Investigators are seeking answers to the LaGuardia plane crash and fire truck

Two pilots who were on the Canadian Air Express plane died in the accident, while more than 40 others were taken to the hospital. Passengers credited the pilots, Antoine Forest and Mackenzie Gunther, with saving their lives.
“I think everybody on that plane is very thankful that they’re all alive, and they’re all giving to the pilots,” said Jack Cabot, who was returning home from a spring skiing trip.
Cabot, 22, told NBC News that he could hear the pilots trying to slow down the plane before the crash. He suffered an injury to his cheek and a sore neck when his head hit the seat in front of him.
Christopher Pal, a professor from Montreal who was attending meetings in New York, recalled that the brakes were “more audible than usual.”
“It happened suddenly, the plane moved slowly left and right, I think, then it stopped,” he said. “Everyone was shocked.”
Pal said he went through the emergency exit on the wing and slid a short distance to the ground. He encouraged others to follow him.
“I just said, ‘Look, jump into my arms, I’ll hold you if you need help.’ So I grabbed some people, I just stayed until it seemed like most of the people had left.”
Pal said he was only injured.
According to the plane’s voice recorder, the truck was cleared to cross the runway 20 seconds before the crash. Nine seconds before the crash, the air traffic control tower ordered the truck to stop, said Doug Brazy, chief aviation investigator for the NTSB, at a news conference Tuesday. At the four-second mark, the tower issued a second stop command.
Photographs of the wreckage showed the nose of the plane had been removed, with the attached pieces hanging from the ground.
According to Homendy, two controllers were on duty in the tower on the night of the crash: the local controller, who controls the active runways and nearby airspace, and the executive controller, who oversees all security operations. The controller in charge also performs the duties of a clearance controller, who provides pilots with clearance, he said.
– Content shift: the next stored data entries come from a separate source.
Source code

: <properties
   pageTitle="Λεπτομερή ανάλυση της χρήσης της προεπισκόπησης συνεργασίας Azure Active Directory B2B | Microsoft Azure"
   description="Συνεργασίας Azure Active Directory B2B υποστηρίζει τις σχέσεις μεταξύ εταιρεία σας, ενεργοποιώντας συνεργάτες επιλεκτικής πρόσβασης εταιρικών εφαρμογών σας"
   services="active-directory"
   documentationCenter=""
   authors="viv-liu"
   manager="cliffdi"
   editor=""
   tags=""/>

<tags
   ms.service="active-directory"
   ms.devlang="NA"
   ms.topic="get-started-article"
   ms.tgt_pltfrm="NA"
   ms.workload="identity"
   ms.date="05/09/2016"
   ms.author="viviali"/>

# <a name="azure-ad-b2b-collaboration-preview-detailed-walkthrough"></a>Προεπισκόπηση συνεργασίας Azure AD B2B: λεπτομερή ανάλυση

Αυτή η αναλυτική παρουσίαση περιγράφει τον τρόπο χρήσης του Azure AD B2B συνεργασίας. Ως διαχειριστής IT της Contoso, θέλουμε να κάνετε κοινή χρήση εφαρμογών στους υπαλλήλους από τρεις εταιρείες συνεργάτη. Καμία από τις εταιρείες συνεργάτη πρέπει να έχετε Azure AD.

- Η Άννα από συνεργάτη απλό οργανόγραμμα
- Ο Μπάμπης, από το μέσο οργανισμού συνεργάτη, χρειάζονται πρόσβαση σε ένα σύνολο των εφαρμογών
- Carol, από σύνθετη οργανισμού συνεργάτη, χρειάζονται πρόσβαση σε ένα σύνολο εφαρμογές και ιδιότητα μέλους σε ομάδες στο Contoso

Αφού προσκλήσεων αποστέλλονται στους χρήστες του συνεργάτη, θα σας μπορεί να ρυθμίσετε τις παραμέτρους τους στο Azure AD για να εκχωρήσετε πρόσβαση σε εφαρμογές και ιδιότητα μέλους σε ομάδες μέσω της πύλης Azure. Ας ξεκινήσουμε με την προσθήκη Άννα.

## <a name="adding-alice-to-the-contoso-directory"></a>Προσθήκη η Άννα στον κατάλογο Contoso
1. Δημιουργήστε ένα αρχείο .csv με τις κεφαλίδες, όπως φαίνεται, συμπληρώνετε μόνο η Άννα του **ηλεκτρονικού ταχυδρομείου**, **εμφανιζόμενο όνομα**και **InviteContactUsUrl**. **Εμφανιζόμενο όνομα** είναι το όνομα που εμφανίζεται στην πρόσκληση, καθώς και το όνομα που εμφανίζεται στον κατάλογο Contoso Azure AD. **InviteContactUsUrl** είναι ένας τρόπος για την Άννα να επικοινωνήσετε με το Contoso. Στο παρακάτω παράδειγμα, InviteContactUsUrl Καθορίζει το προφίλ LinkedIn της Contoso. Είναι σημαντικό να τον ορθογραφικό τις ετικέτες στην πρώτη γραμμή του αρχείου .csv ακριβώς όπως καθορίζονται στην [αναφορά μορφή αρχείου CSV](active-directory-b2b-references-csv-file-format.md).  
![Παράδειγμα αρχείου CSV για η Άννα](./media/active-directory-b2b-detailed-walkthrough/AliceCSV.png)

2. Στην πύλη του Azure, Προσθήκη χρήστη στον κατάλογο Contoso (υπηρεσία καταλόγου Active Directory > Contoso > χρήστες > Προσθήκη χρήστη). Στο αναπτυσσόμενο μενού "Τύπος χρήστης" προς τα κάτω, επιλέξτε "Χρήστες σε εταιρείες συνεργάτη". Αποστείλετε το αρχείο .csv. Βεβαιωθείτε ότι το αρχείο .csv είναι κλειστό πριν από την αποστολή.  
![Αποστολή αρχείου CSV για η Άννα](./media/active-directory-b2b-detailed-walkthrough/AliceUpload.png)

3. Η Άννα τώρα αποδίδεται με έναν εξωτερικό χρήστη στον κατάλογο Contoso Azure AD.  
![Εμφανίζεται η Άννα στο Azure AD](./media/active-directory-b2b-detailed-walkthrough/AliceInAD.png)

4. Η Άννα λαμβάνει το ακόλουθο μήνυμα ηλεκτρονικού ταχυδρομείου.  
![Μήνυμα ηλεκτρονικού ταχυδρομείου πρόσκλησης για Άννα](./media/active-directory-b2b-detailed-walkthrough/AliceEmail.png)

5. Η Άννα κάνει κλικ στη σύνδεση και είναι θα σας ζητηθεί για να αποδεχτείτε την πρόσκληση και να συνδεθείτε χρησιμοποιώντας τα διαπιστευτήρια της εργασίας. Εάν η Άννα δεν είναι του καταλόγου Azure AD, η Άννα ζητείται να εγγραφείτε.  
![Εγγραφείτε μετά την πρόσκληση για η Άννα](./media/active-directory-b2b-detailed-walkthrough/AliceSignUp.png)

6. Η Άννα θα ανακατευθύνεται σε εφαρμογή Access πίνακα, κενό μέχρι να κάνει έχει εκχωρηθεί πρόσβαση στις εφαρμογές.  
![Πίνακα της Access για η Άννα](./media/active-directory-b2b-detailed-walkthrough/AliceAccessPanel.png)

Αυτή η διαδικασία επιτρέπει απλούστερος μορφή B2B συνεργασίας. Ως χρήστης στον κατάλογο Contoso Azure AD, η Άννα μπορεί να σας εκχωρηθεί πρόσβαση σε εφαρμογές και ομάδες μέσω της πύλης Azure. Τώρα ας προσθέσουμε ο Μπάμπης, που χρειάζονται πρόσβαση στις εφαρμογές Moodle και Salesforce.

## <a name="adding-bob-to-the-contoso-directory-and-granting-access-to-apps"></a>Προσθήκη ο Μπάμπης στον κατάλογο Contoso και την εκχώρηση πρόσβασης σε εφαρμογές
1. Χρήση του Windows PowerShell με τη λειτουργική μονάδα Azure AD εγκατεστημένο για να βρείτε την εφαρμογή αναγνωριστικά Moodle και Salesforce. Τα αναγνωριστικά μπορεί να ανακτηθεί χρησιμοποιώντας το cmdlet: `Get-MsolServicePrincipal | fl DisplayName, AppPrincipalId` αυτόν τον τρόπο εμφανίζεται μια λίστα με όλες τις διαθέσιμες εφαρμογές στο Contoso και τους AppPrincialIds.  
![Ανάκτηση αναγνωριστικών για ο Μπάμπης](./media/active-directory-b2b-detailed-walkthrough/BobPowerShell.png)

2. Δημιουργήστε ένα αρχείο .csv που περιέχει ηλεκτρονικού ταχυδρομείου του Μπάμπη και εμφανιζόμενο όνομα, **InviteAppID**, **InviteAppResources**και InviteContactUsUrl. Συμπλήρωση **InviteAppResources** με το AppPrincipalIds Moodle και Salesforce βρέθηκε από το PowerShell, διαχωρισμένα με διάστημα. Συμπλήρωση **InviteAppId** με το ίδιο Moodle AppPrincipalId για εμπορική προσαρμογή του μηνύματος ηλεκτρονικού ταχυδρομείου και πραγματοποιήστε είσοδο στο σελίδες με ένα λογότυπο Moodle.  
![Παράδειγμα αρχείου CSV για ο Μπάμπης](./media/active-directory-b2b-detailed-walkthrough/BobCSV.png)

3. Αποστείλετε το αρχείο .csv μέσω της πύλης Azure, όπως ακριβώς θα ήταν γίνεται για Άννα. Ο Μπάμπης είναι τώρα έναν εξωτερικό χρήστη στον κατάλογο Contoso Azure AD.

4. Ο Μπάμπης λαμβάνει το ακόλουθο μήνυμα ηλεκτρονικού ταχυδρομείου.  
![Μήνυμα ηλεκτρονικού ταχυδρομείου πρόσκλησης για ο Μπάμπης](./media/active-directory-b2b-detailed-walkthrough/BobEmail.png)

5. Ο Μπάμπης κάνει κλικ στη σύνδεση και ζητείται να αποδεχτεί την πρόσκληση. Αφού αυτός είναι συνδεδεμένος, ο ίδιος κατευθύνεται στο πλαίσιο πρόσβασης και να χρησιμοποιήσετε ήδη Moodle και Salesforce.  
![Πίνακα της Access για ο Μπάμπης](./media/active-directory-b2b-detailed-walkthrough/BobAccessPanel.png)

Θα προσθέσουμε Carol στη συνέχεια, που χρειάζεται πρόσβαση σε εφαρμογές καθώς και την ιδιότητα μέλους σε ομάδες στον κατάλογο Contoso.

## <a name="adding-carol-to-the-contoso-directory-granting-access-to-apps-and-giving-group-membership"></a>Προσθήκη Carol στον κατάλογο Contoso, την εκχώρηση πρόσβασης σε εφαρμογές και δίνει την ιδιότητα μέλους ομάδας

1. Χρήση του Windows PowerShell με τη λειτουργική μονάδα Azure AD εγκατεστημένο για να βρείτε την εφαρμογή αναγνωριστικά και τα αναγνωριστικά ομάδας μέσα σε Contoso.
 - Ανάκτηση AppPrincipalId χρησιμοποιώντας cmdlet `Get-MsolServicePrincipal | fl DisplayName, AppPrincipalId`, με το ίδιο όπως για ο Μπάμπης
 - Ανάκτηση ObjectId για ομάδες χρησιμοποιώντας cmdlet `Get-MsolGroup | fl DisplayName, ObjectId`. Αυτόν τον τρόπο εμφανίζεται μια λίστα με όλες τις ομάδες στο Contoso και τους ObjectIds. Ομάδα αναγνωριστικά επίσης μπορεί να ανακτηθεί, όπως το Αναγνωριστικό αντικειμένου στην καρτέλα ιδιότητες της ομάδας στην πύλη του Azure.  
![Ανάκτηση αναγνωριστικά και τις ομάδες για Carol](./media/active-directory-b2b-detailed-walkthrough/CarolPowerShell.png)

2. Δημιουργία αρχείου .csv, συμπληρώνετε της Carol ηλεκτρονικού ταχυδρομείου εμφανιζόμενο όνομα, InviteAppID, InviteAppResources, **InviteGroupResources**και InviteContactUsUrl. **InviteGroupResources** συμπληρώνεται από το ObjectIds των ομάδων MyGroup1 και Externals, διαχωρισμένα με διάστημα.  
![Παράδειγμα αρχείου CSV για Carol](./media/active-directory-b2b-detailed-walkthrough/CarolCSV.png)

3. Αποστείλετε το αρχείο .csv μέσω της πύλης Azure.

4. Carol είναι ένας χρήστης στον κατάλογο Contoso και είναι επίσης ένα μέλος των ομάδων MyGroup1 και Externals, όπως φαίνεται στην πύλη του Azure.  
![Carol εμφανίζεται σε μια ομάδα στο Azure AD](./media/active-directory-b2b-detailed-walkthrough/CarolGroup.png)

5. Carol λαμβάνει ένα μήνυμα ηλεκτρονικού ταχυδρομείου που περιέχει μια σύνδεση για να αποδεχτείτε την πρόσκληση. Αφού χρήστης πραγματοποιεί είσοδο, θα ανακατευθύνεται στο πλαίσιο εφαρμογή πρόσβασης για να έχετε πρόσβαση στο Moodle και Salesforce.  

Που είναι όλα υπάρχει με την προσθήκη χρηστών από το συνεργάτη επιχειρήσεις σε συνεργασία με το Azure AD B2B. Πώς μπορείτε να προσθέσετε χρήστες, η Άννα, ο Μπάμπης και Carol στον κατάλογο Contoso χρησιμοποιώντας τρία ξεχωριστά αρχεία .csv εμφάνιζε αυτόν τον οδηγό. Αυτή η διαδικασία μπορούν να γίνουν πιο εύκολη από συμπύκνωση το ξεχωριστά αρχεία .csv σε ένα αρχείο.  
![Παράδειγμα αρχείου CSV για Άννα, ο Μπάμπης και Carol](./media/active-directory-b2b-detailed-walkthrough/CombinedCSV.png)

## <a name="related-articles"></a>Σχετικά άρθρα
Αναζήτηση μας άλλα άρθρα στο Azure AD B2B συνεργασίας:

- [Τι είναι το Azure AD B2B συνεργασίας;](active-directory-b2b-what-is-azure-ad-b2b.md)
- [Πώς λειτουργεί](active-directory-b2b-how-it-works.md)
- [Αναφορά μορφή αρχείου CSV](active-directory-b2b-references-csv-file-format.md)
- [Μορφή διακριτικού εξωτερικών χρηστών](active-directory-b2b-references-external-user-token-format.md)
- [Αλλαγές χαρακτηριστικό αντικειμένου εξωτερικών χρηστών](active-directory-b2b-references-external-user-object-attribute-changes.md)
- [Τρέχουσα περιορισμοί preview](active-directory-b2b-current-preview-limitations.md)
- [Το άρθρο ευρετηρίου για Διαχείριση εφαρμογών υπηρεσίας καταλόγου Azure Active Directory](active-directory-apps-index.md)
The NTSB is still trying to identify who was performing the duties of a ground controller, who controls all types of aircraft and vehicles on taxiways.
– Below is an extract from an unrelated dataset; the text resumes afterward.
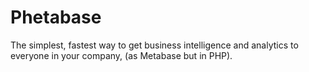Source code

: # Phetabase
The simplest, fastest way to get business intelligence and analytics to everyone in your company, (as Metabase but in PHP).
Although Homendy said it is standard practice for all national airspace to have two controllers at midnight, the NTSB has expressed concern about the practice in the past.
“The midnight shift, as a reminder, is one that we have had many complaints about at the NTSB regarding fatigue,” he said. “I don’t know either, there’s no indication that it had an impact here, but it’s a change that we focused on in the previous investigation.”
Stephen Abraham, a retired air traffic controller with 28 years in the industry, said he understood the agency’s concerns, but stressed that the ongoing labor shortage remains a problem.
“You can’t create or make people,” he said in his speech on Wednesday. “If you put three people in a place [midnight shift]means you have fewer people during the day and at night when it’s busy. Not enough people.”
Abraham said it could be a year before investigators have a full picture of what really happened. He believes the NTSB will ultimately identify “a series of mitigating factors” that contributed to the crash, including weather and emergency conditions on the United flight.
On the night of the crash, a fire truck was responding to a report of a foul odor on a United flight after crew members began to feel ill before takeoff. Bryan Bedford with the Federal Aviation Administration said at a news conference Monday that the airport is experiencing fog, mist, moderate winds, and visibility of up to 4 miles in rainy conditions.
The entire aviation system is designed so if one piece of the equation fails, it still works,” said Abraham. “There are technical devices to prevent these things. There are people who prevent these things, and then there are things that affect people, elements to prevent these things. How many of them didn’t work to make this happen?”